I had forgotten until now that this painting had a title. 'Considering Victorine' alludes to Manet's famously provocative painting 'Olympia', for whom a woman called Victorine Meurent was the model (she also features in several other Manet paintings, but this is the one which outraged Bourgeois Parisians at the Salon in 1863). Hers is the shadow-image lying on the left side.

At the time 'my' Olympia portrait was made, John had been reading 'Alias Olympia', an investigation into Victorine's career, and an attempt by the author Eunice Lipton to rescue the model from the label of 'street player and prostitute who died in the gutter' which had been allotted her by male art historians with hard hearts & disdain for all demi-mondaines.

What does the Behm portrait of me say? One woman dreaming of another woman? An artist combining his vision of a fantasy model with a real model? An arrangement of colour in space with a good back-story for those who wish to explore it? I can't speak for the artist's intentions - I probably could have at the time but have forgotten now.

From the model's point of view, I can say that it was the 6th or 7th time I'd sat for a portrait (Fionna Carlisle, Tot Brill, Derek Reid, had also 'borrowed' me before, and a various photographers whose names I forget) and it was not unfamiliar to me to be the 'object of the gaze', with all that entails. This time, at least, I was comfortable with the role, and interested in the history of Manet's work with Victorine, and naturally very interested in the personal history between myself and the artist (which, like it or not, always permeates the finished work).
Self-consciousness at being the subject in focus is a curious thing. Can be intimidating, or empowering, and lots of other things besides. What was I actually thinking about, while ostensibly looking up from a book? What time is it? What will we have for supper? Did I pay that bill/make that haircut appointment/post that letter? When can I move, please?
What does the image say to the viewer? What does that conjunction of brushstrokes mean to an outside eye? The model looks thoughtful. Is it a finished work? No action, but there's drama in the colours, and it's a warm painting.
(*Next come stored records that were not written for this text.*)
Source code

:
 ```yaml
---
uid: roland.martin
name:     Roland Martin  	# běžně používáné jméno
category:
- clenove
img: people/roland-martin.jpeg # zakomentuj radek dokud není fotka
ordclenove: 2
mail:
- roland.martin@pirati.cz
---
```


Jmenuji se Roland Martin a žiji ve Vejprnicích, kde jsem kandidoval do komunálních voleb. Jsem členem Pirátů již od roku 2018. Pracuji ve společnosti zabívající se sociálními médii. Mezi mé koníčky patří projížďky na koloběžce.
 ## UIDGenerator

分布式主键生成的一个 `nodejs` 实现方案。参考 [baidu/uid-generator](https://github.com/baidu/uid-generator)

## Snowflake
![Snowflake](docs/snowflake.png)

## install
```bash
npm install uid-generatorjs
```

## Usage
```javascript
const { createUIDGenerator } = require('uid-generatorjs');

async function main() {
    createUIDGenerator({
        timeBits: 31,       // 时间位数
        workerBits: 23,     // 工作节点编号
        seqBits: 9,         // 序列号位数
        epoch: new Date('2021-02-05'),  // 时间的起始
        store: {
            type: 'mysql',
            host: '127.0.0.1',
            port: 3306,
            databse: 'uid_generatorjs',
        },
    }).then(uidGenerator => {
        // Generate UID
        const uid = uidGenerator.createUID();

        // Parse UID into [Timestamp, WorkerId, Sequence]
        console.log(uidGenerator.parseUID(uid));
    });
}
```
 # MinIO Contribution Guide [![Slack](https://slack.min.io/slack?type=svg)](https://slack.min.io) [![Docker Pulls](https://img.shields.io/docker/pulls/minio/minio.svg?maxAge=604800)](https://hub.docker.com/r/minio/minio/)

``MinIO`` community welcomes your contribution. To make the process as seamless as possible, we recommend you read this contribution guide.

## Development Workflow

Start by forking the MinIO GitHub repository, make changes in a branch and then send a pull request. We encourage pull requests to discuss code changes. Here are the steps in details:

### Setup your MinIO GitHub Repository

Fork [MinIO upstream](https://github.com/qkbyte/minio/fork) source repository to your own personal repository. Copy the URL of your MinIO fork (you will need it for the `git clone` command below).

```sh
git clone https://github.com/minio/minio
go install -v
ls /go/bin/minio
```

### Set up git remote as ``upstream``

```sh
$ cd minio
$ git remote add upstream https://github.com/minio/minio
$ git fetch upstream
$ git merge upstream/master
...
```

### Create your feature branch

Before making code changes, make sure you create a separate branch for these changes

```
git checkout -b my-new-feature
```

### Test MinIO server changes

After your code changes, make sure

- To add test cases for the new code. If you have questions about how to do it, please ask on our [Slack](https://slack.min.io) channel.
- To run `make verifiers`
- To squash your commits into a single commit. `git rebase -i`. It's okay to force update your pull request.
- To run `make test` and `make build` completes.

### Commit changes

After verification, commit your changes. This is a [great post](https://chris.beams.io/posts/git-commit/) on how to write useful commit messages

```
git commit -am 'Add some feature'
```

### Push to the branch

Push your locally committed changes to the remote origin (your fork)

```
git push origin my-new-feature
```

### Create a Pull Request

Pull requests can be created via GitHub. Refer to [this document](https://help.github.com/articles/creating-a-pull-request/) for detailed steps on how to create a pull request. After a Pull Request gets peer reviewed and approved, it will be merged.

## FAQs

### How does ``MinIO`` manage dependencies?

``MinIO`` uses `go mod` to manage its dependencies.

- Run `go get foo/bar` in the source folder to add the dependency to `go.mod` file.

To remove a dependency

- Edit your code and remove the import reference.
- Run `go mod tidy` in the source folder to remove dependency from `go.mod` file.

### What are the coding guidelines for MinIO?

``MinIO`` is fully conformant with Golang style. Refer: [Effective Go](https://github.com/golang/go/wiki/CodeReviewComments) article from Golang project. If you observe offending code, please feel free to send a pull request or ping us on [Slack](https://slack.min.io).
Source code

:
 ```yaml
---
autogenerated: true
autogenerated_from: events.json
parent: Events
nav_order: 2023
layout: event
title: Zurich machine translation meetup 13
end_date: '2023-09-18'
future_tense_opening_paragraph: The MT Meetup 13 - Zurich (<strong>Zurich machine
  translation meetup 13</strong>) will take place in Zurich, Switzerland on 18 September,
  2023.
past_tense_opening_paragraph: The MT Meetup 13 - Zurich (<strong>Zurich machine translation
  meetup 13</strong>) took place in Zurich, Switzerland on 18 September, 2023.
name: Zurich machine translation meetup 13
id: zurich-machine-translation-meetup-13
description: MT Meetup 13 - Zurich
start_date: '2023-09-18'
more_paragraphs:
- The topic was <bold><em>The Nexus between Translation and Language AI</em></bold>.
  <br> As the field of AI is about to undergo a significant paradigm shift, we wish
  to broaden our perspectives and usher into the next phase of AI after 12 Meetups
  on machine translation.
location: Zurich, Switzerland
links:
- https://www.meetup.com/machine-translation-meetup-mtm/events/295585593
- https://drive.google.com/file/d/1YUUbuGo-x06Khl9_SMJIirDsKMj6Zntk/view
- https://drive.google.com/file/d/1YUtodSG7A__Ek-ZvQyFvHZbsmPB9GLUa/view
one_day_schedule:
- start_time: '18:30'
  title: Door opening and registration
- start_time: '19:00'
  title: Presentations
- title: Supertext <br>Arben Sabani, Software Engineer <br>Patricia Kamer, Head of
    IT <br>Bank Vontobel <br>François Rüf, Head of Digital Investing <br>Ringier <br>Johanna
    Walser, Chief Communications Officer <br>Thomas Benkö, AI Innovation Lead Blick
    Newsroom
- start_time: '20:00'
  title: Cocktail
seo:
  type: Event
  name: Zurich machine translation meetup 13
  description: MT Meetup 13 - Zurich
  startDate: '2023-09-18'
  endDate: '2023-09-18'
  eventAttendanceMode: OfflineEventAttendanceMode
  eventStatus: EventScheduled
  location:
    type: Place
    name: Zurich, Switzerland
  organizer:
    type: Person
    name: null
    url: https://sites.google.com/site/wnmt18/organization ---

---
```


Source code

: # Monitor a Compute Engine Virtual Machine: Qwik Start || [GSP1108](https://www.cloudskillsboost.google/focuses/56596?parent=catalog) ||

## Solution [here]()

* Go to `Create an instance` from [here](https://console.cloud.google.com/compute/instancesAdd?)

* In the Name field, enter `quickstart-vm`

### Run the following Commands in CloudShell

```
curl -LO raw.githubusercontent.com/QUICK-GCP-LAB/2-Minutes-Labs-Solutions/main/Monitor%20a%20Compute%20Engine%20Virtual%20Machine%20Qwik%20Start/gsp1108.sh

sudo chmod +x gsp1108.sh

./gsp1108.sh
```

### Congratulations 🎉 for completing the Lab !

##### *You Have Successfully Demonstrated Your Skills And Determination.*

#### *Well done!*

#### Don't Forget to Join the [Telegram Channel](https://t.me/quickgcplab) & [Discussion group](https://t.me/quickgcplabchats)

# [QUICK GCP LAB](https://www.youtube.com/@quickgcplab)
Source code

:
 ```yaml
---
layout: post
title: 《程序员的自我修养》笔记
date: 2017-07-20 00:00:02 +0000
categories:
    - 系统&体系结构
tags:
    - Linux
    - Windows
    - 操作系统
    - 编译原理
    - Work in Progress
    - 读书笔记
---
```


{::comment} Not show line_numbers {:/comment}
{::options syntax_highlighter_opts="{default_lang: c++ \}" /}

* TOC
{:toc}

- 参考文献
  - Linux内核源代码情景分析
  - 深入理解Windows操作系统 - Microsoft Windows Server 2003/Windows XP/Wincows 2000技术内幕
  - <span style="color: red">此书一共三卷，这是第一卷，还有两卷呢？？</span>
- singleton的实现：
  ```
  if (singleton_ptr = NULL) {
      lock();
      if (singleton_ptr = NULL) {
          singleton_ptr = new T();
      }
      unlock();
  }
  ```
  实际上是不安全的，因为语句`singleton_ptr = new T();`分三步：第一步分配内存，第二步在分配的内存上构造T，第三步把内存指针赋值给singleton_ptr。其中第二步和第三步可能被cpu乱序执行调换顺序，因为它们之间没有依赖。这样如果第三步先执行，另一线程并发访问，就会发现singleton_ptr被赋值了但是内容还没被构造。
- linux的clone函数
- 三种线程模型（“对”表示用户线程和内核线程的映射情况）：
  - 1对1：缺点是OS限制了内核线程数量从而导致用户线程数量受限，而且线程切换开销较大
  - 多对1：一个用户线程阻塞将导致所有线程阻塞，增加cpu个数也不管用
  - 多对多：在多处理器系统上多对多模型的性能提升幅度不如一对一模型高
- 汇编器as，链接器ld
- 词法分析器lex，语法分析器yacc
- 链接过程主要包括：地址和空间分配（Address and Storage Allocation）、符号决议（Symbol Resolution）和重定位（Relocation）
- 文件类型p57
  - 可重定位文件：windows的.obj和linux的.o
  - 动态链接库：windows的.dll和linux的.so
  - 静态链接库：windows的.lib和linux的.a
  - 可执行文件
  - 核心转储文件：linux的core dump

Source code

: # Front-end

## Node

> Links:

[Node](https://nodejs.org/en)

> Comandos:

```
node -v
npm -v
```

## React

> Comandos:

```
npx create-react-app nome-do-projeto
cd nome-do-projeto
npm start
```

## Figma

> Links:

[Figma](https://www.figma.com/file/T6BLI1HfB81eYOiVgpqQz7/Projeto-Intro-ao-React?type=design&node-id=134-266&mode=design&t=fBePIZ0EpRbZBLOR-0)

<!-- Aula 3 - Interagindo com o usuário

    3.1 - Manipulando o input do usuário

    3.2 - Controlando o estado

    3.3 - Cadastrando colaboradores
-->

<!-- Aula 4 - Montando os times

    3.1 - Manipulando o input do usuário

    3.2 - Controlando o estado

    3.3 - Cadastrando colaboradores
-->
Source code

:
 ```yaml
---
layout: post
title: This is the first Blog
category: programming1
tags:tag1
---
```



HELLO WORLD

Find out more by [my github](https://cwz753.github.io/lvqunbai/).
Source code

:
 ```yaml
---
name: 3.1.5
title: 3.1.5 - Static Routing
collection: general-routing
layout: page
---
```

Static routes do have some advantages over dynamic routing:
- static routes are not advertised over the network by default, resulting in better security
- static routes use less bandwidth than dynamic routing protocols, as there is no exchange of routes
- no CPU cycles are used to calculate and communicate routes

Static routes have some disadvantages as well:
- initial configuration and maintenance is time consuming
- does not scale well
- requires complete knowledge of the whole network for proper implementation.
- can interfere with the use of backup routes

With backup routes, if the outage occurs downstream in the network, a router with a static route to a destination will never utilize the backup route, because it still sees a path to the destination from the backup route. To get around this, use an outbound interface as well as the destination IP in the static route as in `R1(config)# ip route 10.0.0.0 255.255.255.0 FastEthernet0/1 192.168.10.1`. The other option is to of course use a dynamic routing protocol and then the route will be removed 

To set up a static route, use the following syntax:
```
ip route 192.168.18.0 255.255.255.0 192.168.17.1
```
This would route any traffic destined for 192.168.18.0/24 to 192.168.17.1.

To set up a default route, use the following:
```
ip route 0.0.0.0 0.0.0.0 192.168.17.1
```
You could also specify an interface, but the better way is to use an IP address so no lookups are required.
The model has a direct but slightly inward gaze. Replicating the gaze of Victorine in Manet's painting? Ye-es, ish, but clothed. Guarded. So no, not like Manet's work, not an image designed to shock or outrage. What does it say about her? What does it say about the painter?

At the time John Behm was painting me in that pose, holding Eunice Lipton's book, I seem to remember he was thinking about entering it for a portrait award (don't know if he did, though.) He was also doing a large canvas with 9 or 12 assembled 'heads' of Victorine, in which he examined how she might have looked as she grew older - he copied her 'heads' from Manet's Woman With Parrot (1866) and The Railway (1872) and Street Singer (1862) and then used both my own and my mother's faces as templates for taking the imagined life/lives forwards. (I have no idea if that canvas still exists...).

Later, in 2001, I wrote an 'imagined life' story called 'Olympia' (subtitled 'la muse s'amuse', which nobody else seemed to appreciate as the witticism I thought it to be) for a series of BBC Radio 4 stories with the working title 'voices from behind the canvas'. It was an idea I'd proposed via one producer, which had then been handed on to another whom I didn't know, so that only (rather grudgingly, it seemed to me) after several had been commissioned, was I asked to write mine (a salutary lesson about being definite about owning your own ideas, instead of modestly and gratefully accepting crumbs, which I learnt the hard way, twice.)

Anyway, suffice it to say that my story was about the experience of artist Manet and model Victorine, in a Paris studio, during the process of that painting, narrated by the little black cat which stands at the foot of the bed. (If you're curious, you can find that story in my second collection, Furthermore.)

And there I'll leave it, for now - the mystery of the paintings and the story behind them, still lightly veiled.